Stan Fields (right) and lead author Doug Fowler.

For several years now, Stan Fields has wanted an easy, comprehensive tool to study a common question: how a protein's function is affected by genetic variance. He and members of his laboratory at the University of Washington thought they could design a combination DNA-protein microarray to test hundreds of thousands of slightly varying gene sequences of the same protein. Transcription and translation could be carried out on the chip, and then these arrays would show which amino acids contributed what to a protein's behavior.

Fields recruited postdoc Doug Fowler and graduate student Carlos Araya to turn the idea into reality. They found themselves struggling with technical detail after technical detail, trying to get the protein microarrays to work. Fowler decided to scuttle the array approach after a particularly discouraging presentation to his colleagues. “It was one of those lab meetings where you get up and say, 'I tried this, and it didn't work, and I tried this, and it didn't work',” he recalls. He was irritated by the number of hurdles necessary to accomplish something as conceptually simple as linking genotype to phenotype. “And then it hit me,” he says. “The scientific community figured this out 20 years ago.”

Fowler was thinking about a technique called phage display, widely used to evolve proteins with improved properties. In traditional forms of phage display, phage particles are engineered to produce a particular protein on their outer shells; thousands of variants are tested, and stringent selection rounds home in on the very few mutations that produce the best-functioning protein.

“Doug's insight was to say that you don't have to do that,” says Fields. Instead of using phage display to produce a biochemical tool, this version would give a readout on a process: how various genetic sequences became more or less abundant through successive rounds of gentle selection. Sequences that became more common would represent beneficial mutations; sequences that became less common would represent deleterious ones. Whereas the Sanger sequencing typically used with phage display limits the number of sequences that can be examined practically to a few thousand, next-generation sequencing could allow hundreds of thousands of protein variants to be assessed, explains Fields, and so accomplish the goal initially envisioned for the microarrays. “That's been the driving motivation: using the ability to count DNAs to tell you whether proteins perform better or worse.”

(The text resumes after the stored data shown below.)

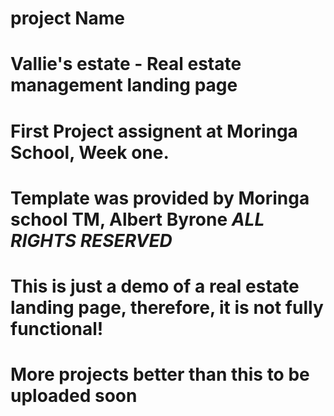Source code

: # project Name 

# Vallie's estate - Real estate management landing page

# First Project assignent at Moringa School, Week one.
# Template was provided by Moringa school TM, Albert Byrone *ALL RIGHTS RESERVED*

# This is just a demo of a real estate landing page, therefore, it is not fully functional!

# More projects better than this to be uploaded soon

On page 741, Fields and colleagues report that the approach does indeed show how specific protein residues in a domain contribute to binding. The advance is not so much a new application of phage display, explains Fields, as a concept that can extend into many types of protein assays. He is eager to move this selection-plus-sequencing technique beyond in vitro phage display and into in vivo applications such as looking for enrichment of plasmids in cultured cells.

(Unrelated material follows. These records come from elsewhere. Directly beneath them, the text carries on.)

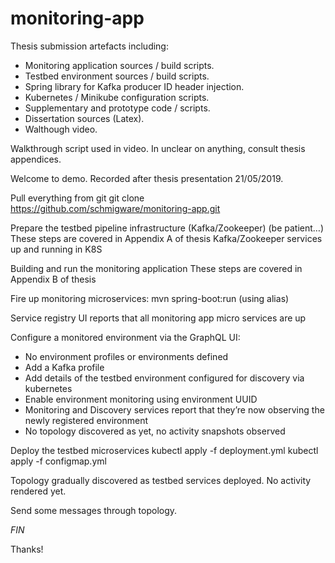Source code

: # monitoring-app
Thesis submission artefacts including:
  - Monitoring application sources / build scripts.
  - Testbed environment sources / build scripts.
  - Spring library for Kafka producer ID header injection.
  - Kubernetes / Minikube configuration scripts.
  - Supplementary and prototype code / scripts.
  - Dissertation sources (Latex).
  - Walthough video.
  
  
Walkthrough script used in video. In unclear on anything, consult thesis appendices.
 
Welcome to demo. Recorded after thesis presentation 21/05/2019.

Pull everything from git
git clone https://github.com/schmigware/monitoring-app.git

Prepare the testbed pipeline infrastructure (Kafka/Zookeeper) (be patient…)
These steps are covered in Appendix A of thesis
Kafka/Zookeeper services up and running in K8S

Building and run the monitoring application 
These steps are covered in Appendix B of thesis

Fire up monitoring microservices: 
mvn spring-boot:run (using alias)

Service registry UI reports that all monitoring app micro services are up

Configure a monitored environment via the GraphQL UI:

- No environment profiles or environments defined
- Add a Kafka profile
- Add details of the testbed environment configured for discovery via kubernetes
- Enable environment monitoring using environment UUID
- Monitoring and Discovery services report that they’re now observing the newly registered environment
- No topology discovered as yet, no activity snapshots observed 

Deploy the testbed microservices
kubectl apply -f deployment.yml
kubectl apply -f configmap.yml

Topology gradually discovered as testbed services deployed. No activity rendered yet. 

Send some messages through topology.

*FIN*
 
Thanks!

Pairing in vivo and in vitro assessments could provide particularly rich information. Mutations whose abundance shifts in in vitro screens would be likely to affect protein activities such as binding affinity or stability. However, mutations enriched or depleted only in cell-based assays might affect other properties such as localization, interaction or in vivo degradation. One valuable medical application could be to understand which mutations are likely to cause resistance to various drugs, says Fowler, who is now adapting the technique to study the Src kinase family of oncogenes.

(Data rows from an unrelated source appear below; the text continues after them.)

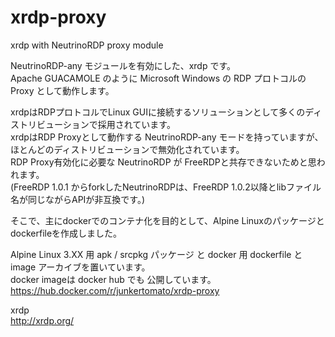 # xrdp-proxy
xrdp with NeutrinoRDP proxy module

NeutrinoRDP-any モジュールを有効にした、xrdp  です。  
Apache GUACAMOLE のように Microsoft Windows の RDP プロトコルのProxy として動作します。  
  
xrdpはRDPプロトコルでLinux GUIに接続するソリューションとして多くのディストリビューションで採用されています。  
xrdpはRDP Proxyとして動作する NeutrinoRDP-any モードを持っていますが、ほとんどのディストリビューションで無効化されています。  
RDP Proxy有効化に必要な NeutrinoRDP が FreeRDPと共存できないためと思われます。  
(FreeRDP 1.0.1 からforkしたNeutrinoRDPは、FreeRDP 1.0.2以降とlibファイル名が同じながらAPIが非互換です。)
  
  
そこで、主にdockerでのコンテナ化を目的として、Alpine Linuxのパッケージとdockerfileを作成しました。
  
Alpine Linux 3.XX 用  apk / srcpkg パッケージ  と docker 用 dockerfile と image アーカイブを置いています。  
docker imageは docker hub でも 公開しています。  
https://hub.docker.com/r/junkertomato/xrdp-proxy
  
xrdp  
http://xrdp.org/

Fields says he was not surprised that the approach using phage display worked on the first real try. “Biology always surprises you, but if technology works, it often works more or less the way you designed it.” That is also what happened when Fields invented the yeast two-hybrid assay, the high-throughput technique for finding protein-protein interactions for which he is most famous.

The motivation, he says, is not overcoming a stumbling block to answering an intriguing biological question, but rather the pure joy of inventing a useful tool. It is something he learned working with two-time Nobel laureate Frederick Sanger, who worked out ways to sequence both proteins and DNA. “I don't think Fred ever had a biological problem that he wanted to solve,” Fields says. “He just wanted to come up with technologies. And as a grad student I thought, 'if you come up with a cool method you can have a lot of impact'.”